Felony Court Procedures

A felony is a crime that may be punishable by confinement for more than a year in a state prison. The steps through a felony case are as follows:

  • Initial Appearance:
    A defendant’s first appearance in court. At this court appearance, the defendant is informed of the charges and penalties, bail is set (if not done already at a bond hearing) and a date for the preliminary hearing is set.
  • Preliminary Hearing:
    A judge hears testimony to decide if the court has probable cause to believe a crime was committed and if the defendant committed it. If the judge feels there is enough evidence to make the defendant stand trial, the case continues and is “bound over” for trial.
  • Arraignment:
    The defendant pleads guilty, not guilty or no contest. If there is a plea of guilty or no contest, a date is set for the sentencing hearing.
  • Motions:
    A verbal or written request that asks the judge to decide a legal question made by the prosecutor or the defense attorney before, during or after the trial.

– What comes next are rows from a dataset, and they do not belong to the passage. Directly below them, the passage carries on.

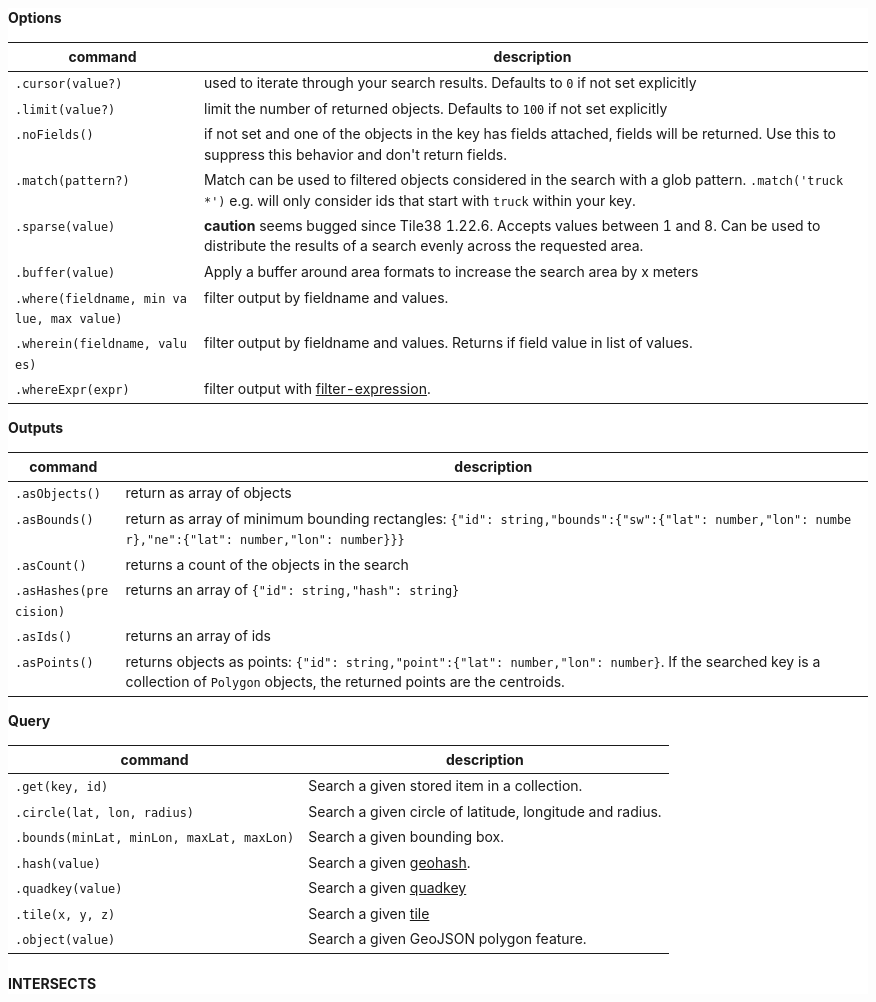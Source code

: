 **Options**

| command                                   | description                                                                                                                                                                 |
| ----------------------------------------- | --------------------------------------------------------------------------------------------------------------------------------------------------------------------------- |
| `.cursor(value?)`                         | used to iterate through your search results. Defaults to `0` if not set explicitly                                                                                          |
| `.limit(value?)`                          | limit the number of returned objects. Defaults to `100` if not set explicitly                                                                                               |
| `.noFields()`                             | if not set and one of the objects in the key has fields attached, fields will be returned. Use this to suppress this behavior and don't return fields.                      |
| `.match(pattern?)`                        | Match can be used to filtered objects considered in the search with a glob pattern. `.match('truck*')` e.g. will only consider ids that start with `truck` within your key. |
| `.sparse(value)`                          | **caution** seems bugged since Tile38 1.22.6. Accepts values between 1 and 8. Can be used to distribute the results of a search evenly across the requested area.           |
| `.buffer(value)`                          | Apply a buffer around area formats to increase the search area by x meters                                                                                                  |
| `.where(fieldname, min value, max value)` | filter output by fieldname and values.                                                                                                                                      |
| `.wherein(fieldname, values)`             | filter output by fieldname and values. Returns if field value in list of values.                                                                                            |
| `.whereExpr(expr)`                        | filter output with [filter-expression](https://tile38.com/topics/filter-expressions).                                                                                       |

**Outputs**

| command                | description                                                                                                                                                                        |
| ---------------------- | ---------------------------------------------------------------------------------------------------------------------------------------------------------------------------------- |
| `.asObjects()`         | return as array of objects                                                                                                                                                         |
| `.asBounds()`          | return as array of minimum bounding rectangles: `{"id": string,"bounds":{"sw":{"lat": number,"lon": number},"ne":{"lat": number,"lon": number}}}`                                  |
| `.asCount()`           | returns a count of the objects in the search                                                                                                                                       |
| `.asHashes(precision)` | returns an array of `{"id": string,"hash": string}`                                                                                                                                |
| `.asIds()`             | returns an array of ids                                                                                                                                                            |
| `.asPoints()`          | returns objects as points: `{"id": string,"point":{"lat": number,"lon": number}`. If the searched key is a collection of `Polygon` objects, the returned points are the centroids. |

**Query**

| command                                   | description                                                                                                            |
| ----------------------------------------- | ---------------------------------------------------------------------------------------------------------------------- |
| `.get(key, id)`                           | Search a given stored item in a collection.                                                                            |
| `.circle(lat, lon, radius)`               | Search a given circle of latitude, longitude and radius.                                                               |
| `.bounds(minLat, minLon, maxLat, maxLon)` | Search a given bounding box.                                                                                           |
| `.hash(value)`                            | Search a given [geohash](https://en.wikipedia.org/wiki/Geohash).                                                       |
| `.quadkey(value)`                         | Search a given [quadkey](https://docs.microsoft.com/en-us/bingmaps/articles/bing-maps-tile-system?redirectedfrom=MSDN) |
| `.tile(x, y, z)`                          | Search a given [tile](https://en.wikipedia.org/wiki/Tiled_web_map#Defining_a_tiled_web_map)                            |
| `.object(value)`                          | Search a given GeoJSON polygon feature.                                                                                |

#### INTERSECTS

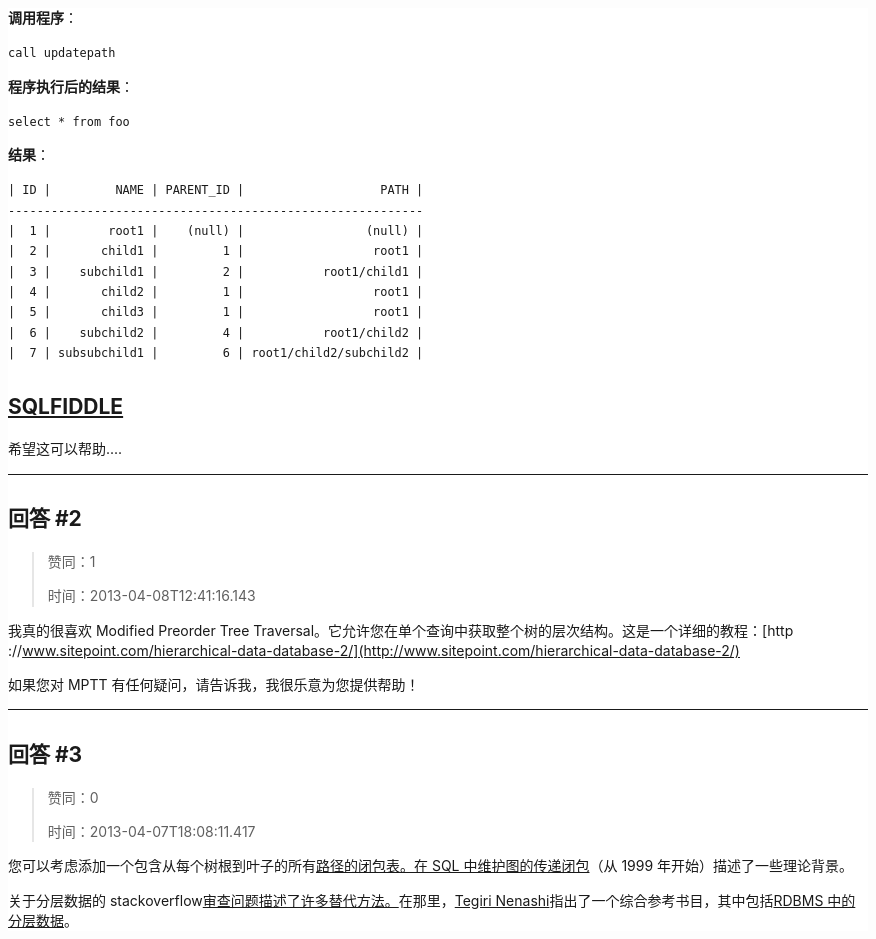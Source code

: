 **调用程序**：

```
call updatepath 
```

**程序执行后的结果**：

```
select * from foo 
```

**结果**：

```
| ID |         NAME | PARENT_ID |                   PATH |
----------------------------------------------------------
|  1 |        root1 |    (null) |                 (null) |
|  2 |       child1 |         1 |                  root1 |
|  3 |    subchild1 |         2 |           root1/child1 |
|  4 |       child2 |         1 |                  root1 |
|  5 |       child3 |         1 |                  root1 |
|  6 |    subchild2 |         4 |           root1/child2 |
|  7 | subsubchild1 |         6 | root1/child2/subchild2 | 
```

## **[SQLFIDDLE](http://sqlfiddle.com/#!2/53558/1)**

希望这可以帮助....

* * *

## 回答 #2

> 赞同：1
> 
> 时间：2013-04-08T12:41:16.143

我真的很喜欢 Modified Preorder Tree Traversal。它允许您在单个查询中获取整个树的层次结构。这是一个详细的教程：[http ://www.sitepoint.com/hierarchical-data-database-2/](http://www.sitepoint.com/hierarchical-data-database-2/)

如果您对 MPTT 有任何疑问，请告诉我，我很乐意为您提供帮助！

* * *

## 回答 #3

> 赞同：0
> 
> 时间：2013-04-07T18:08:11.417

您可以考虑添加一个包含从每个树根到叶子的所有[路径的](http://dirtsimple.org/2010/11/simplest-way-to-do-tree-based-queries.html)[闭包表。](http://www.slideshare.net/billkarwin/models-for-hierarchical-data)[在 SQL 中维护图的传递闭包](http://homepages.inf.ed.ac.uk/libkin/papers/tc-sql.pdf)（从 1999 年开始）描述了一些理论背景。

关于分层数据的 stackoverflow[审查问题描述了许多替代方法。](https://stackoverflow.com/questions/4048151/what-are-the-options-for-storing-hierarchical-data-in-a-relational-database)在那里，[Tegiri Nenashi](https://stackoverflow.com/users/432426/tegiri-nenashi)指出了一个综合参考书目，其中包括[RDBMS 中的分层数据](http://troels.arvin.dk/db/rdbms/links/#hierarchical)。
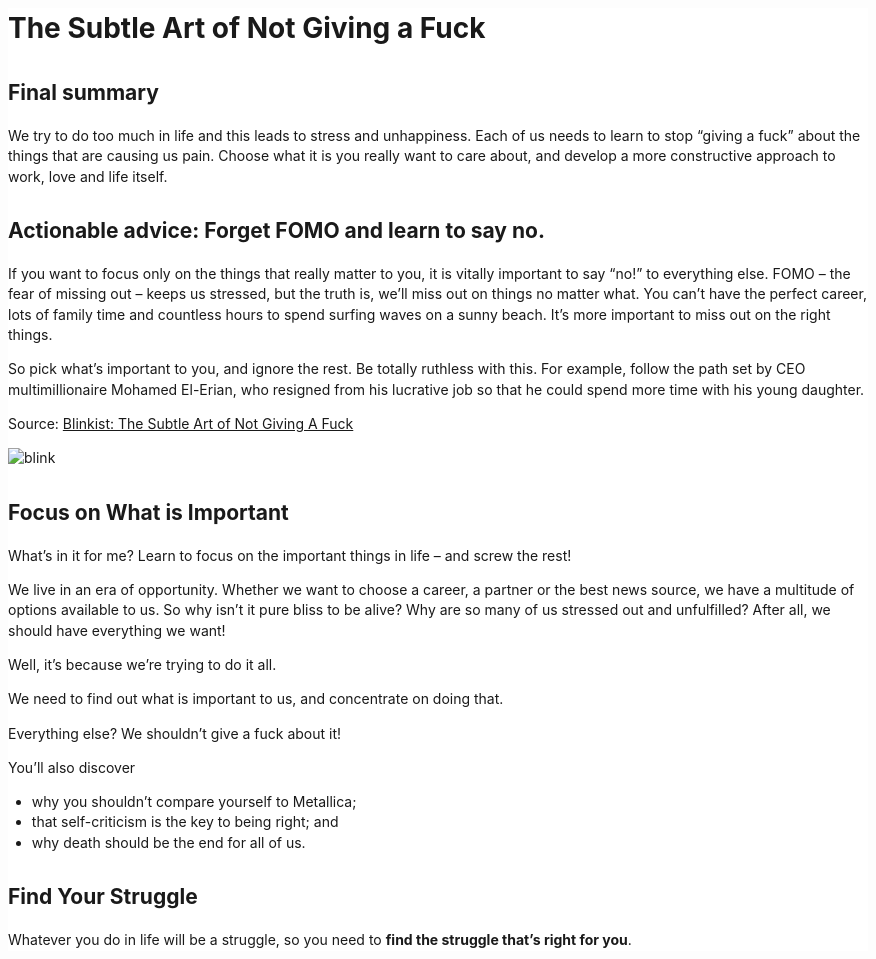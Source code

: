 # The Subtle Art of Not Giving a Fuck

## Final summary

We try to do too much in life and this leads to stress and unhappiness. Each of
us needs to learn to stop “giving a fuck” about the things that are causing us
pain. Choose what it is you really want to care about, and develop a more
constructive approach to work, love and life itself.

## Actionable advice: Forget FOMO and learn to say no.

If you want to focus only on the things that really matter to you, it is
vitally important to say “no!” to everything else. FOMO – the fear of missing
out – keeps us stressed, but the truth is, we’ll miss out on things no matter
what. You can’t have the perfect career, lots of family time and countless
hours to spend surfing waves on a sunny beach. It’s more important to miss out
on the right things.

So pick what’s important to you, and ignore the rest. Be totally ruthless with
this. For example, follow the path set by CEO multimillionaire Mohamed
El-Erian, who resigned from his lucrative job so that he could spend more time
with his young daughter.

Source: [Blinkist: The Subtle Art of Not Giving A Fuck](https://www.blinkist.com/books/the-subtle-art-of-not-giving-a-f-star-ck-en?r=1&st=subtle)

![blink](https://images.blinkist.com/images/books/592933bbb238e10007b6b0a5/3_4/470.jpg)

## Focus on What is Important 

What’s in it for me? Learn to focus on the important things in life – and screw
the rest!

We live in an era of opportunity. Whether we want to choose a career, a partner
or the best news source, we have a multitude of options available to us. So why
isn’t it pure bliss to be alive? Why are so many of us stressed out and
unfulfilled? After all, we should have everything we want!

Well, it’s because we’re trying to do it all. 

We need to find out what is important to us, and concentrate on doing that.

Everything else? We shouldn’t give a fuck about it!  

You’ll also discover
- why you shouldn’t compare yourself to Metallica;
- that self-criticism is the key to being right; and
- why death should be the end for all of us.

## Find Your Struggle

Whatever you do in life will be a struggle, so you need to **find the struggle
that’s right for you**.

  • In Person Pretrial/Review Hearing:
    A court hearing set so that the parties can discuss if an agreement can be reached before the trial date. If an agreement has been reached, it could become a plea and sentencing hearing.
  • Trial:
    An in court hearing in which either a jury (jury trial) or judge (bench trial) hears the facts of the case. Through physical evidence and testimony by witnesses, the prosecutor attempts to prove beyond a reasonable doubt the defendant’s guilt. If the defendant is found guilty, the judge may sentence the defendant immediately or set the case for a sentencing hearing.
  • Sentencing:
    A court hearing in which the judge decides how to punish and rehabilitate the defendant. A sentencing hearing follows a plea of guilty or no contest plea or a finding of guilty by a jury or judge.